Improving air quality will also significantly benefit to curbing climate change. According to a report released by the Clean Air Alliance of China, the achieving of air quality goals will also bring huge reductions in greenhouse gas emission. Based on preliminary estimates, by achieving air quality goals in 2030, the reduction of carbon dioxide emissions in the Beijing-Tianjin-Hebei region will be up to 2.1 million tons, which is about the equivalent to that absorbed by 7.8 million mature trees in one year.

“Air quality attainment plan requires government pay attention on air quality target for all city planning activities. It will urge cities to have more actions on pollution source control and optimizing energy structure, which will bring significant co-benefits to greenhouse gas reductions”, said Zhao Lijian, program director at Energy Foundation China.

The China government did also aware of the importance of air quality attainment plan and put a requirement in the revised Air Pollution Law in 2016, stated clearly that ‘The cities who have not meet the national air quality standard shall draw up air quality attainment plan’. A couple of cities including Beijing, Shanghai, Guangzhou, and Shenzhen had already started the research, while many others remain in silence. The challenge is obvious. Air quality attainment plan is not just new but also quite complicated which involves delicacy coordination and cooperation across a number of departments.
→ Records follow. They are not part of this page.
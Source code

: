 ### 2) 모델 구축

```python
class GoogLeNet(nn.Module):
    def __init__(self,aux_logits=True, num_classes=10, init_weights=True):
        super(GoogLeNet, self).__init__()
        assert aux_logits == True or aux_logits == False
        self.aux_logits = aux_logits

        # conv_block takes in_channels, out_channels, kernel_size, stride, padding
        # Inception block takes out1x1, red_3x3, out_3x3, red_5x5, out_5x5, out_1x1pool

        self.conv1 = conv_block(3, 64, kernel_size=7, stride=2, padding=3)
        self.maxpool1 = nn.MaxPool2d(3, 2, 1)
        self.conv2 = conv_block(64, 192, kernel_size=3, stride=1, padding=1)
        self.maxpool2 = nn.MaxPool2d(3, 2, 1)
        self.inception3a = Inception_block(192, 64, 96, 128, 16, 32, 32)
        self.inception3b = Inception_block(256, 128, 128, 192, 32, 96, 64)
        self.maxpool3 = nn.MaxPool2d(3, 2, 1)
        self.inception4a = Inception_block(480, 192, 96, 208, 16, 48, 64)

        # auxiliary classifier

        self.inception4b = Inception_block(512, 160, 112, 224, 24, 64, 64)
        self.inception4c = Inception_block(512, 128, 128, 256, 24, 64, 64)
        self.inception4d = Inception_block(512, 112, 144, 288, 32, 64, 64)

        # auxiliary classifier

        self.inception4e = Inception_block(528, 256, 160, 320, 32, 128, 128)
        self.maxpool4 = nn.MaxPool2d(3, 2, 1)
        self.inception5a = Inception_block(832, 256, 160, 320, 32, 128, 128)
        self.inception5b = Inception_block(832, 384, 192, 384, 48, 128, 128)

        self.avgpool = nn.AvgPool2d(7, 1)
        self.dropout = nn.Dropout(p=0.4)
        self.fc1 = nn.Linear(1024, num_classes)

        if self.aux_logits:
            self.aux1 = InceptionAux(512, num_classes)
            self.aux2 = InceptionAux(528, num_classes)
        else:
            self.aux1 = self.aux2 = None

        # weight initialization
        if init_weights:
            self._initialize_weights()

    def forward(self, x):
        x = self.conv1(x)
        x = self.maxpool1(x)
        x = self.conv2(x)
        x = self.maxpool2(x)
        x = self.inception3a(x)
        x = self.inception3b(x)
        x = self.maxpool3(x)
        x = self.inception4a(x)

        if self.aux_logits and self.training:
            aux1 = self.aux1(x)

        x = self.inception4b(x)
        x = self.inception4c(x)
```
‘The manual aims on helping those cities who has strong desire to implement air quality attainment plan, in a systematic and scientific way.’ Tonny Xie said, ‘we are looking forward to see that both the air quality and economy growth are achieved through our support. In this regard, Shenzhen is undoubted a pioneer in China’. As the first Chinese mega city with over ten million population attained to the national air quality standards, Shenzhen also experienced very high GDP growth over the past ten years. Now Shenzhen committed to reach to a higher air quality improvement targets beyond the standards, and Shenzhen’s annual PM 2.5 concentration plans to decrease to 25 µg/m3, which is equivalent to European levels.  It is envisioned that in future, there will be more and more Chinese cities join in this “Win-Win” army with both blue skies and GDP.